YOUR ASSIGNMENT:
Whenever a line in the entries below contains the string "απαιτούνται", copy that line.

[Data items]
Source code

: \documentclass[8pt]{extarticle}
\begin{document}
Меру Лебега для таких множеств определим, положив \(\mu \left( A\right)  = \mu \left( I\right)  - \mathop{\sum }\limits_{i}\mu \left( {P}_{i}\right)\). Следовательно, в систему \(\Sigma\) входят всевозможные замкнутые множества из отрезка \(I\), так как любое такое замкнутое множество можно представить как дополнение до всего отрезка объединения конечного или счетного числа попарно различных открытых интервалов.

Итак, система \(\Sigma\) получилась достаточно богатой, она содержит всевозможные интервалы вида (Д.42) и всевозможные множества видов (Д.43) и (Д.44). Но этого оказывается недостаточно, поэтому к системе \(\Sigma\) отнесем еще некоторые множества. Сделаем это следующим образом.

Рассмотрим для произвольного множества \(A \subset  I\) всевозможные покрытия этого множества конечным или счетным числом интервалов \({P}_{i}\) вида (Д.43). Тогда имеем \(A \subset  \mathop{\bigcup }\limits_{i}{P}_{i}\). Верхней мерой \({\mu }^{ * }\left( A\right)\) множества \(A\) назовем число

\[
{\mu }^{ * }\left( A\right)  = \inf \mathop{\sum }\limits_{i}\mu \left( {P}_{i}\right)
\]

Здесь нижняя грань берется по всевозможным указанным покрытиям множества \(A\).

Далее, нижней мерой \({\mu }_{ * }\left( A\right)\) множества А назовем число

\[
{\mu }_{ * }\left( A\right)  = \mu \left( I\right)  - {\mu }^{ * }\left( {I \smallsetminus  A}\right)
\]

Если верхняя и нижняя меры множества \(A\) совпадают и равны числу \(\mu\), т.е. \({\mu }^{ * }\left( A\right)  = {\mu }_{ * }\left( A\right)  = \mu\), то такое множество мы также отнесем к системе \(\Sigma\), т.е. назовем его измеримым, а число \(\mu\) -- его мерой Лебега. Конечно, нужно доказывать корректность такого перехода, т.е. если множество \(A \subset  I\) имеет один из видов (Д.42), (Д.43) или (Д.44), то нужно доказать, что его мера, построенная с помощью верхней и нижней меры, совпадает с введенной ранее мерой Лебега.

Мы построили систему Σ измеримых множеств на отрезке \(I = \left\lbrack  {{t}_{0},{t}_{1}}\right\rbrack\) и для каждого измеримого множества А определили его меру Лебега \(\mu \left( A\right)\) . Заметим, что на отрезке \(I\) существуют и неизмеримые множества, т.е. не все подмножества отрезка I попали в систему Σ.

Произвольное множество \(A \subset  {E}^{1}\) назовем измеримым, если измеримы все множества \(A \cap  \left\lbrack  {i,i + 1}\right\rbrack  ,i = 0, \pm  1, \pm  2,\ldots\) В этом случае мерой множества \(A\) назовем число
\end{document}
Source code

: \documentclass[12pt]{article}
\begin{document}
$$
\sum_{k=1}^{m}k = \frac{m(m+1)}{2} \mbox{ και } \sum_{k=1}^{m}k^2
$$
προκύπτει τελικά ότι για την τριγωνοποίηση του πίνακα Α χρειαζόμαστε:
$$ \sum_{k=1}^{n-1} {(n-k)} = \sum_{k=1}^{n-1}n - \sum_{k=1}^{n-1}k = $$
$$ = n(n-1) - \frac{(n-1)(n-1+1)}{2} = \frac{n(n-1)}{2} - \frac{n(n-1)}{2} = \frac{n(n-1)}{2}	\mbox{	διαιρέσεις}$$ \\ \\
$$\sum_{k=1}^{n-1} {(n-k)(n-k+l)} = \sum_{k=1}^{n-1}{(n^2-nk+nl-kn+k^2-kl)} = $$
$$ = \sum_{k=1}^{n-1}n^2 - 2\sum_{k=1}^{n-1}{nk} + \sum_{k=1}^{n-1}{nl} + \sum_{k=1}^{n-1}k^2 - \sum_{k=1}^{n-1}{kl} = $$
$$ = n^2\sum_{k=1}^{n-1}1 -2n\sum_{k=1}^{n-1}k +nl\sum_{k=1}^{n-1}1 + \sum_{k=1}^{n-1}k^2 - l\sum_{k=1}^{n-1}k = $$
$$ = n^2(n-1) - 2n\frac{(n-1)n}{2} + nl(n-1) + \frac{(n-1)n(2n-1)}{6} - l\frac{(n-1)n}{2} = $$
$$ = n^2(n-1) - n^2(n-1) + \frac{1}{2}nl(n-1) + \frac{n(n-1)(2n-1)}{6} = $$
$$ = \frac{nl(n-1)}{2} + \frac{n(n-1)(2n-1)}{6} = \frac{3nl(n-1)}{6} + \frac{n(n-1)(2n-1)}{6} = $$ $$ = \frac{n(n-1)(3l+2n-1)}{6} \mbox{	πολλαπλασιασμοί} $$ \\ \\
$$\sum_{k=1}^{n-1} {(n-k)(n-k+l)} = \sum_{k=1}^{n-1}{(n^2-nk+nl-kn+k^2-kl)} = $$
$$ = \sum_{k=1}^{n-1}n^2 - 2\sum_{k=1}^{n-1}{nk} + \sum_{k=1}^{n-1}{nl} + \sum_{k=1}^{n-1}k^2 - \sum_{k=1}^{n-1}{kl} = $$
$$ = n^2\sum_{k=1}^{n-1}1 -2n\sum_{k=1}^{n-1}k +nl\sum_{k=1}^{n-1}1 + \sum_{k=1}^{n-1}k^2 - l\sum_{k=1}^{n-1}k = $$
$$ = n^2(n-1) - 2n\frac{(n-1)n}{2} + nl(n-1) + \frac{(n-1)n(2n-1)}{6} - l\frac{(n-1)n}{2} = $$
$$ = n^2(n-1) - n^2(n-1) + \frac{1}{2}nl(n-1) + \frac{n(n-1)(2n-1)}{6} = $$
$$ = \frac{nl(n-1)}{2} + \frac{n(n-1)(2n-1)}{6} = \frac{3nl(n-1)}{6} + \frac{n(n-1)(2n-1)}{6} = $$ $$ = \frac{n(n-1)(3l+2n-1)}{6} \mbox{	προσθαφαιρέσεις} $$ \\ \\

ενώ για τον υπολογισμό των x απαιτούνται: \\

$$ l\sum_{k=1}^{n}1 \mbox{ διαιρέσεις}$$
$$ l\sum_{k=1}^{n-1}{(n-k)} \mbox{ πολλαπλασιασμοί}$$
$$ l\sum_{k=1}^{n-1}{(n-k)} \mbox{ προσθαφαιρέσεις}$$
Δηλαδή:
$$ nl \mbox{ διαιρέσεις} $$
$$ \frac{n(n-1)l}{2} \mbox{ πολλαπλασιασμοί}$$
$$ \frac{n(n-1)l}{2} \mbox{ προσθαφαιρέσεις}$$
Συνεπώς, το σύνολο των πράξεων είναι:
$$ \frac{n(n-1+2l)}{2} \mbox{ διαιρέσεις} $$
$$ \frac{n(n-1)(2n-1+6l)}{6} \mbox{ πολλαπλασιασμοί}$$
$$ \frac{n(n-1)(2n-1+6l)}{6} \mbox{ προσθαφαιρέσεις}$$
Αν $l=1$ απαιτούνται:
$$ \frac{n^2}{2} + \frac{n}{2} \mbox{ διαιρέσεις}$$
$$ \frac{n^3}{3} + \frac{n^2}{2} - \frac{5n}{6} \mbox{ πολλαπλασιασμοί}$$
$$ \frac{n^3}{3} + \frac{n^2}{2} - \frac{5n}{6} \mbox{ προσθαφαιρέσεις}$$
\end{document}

WRITTEN RESPONSE:
ενώ για τον υπολογισμό των x απαιτούνται: \\
Αν $l=1$ απαιτούνται:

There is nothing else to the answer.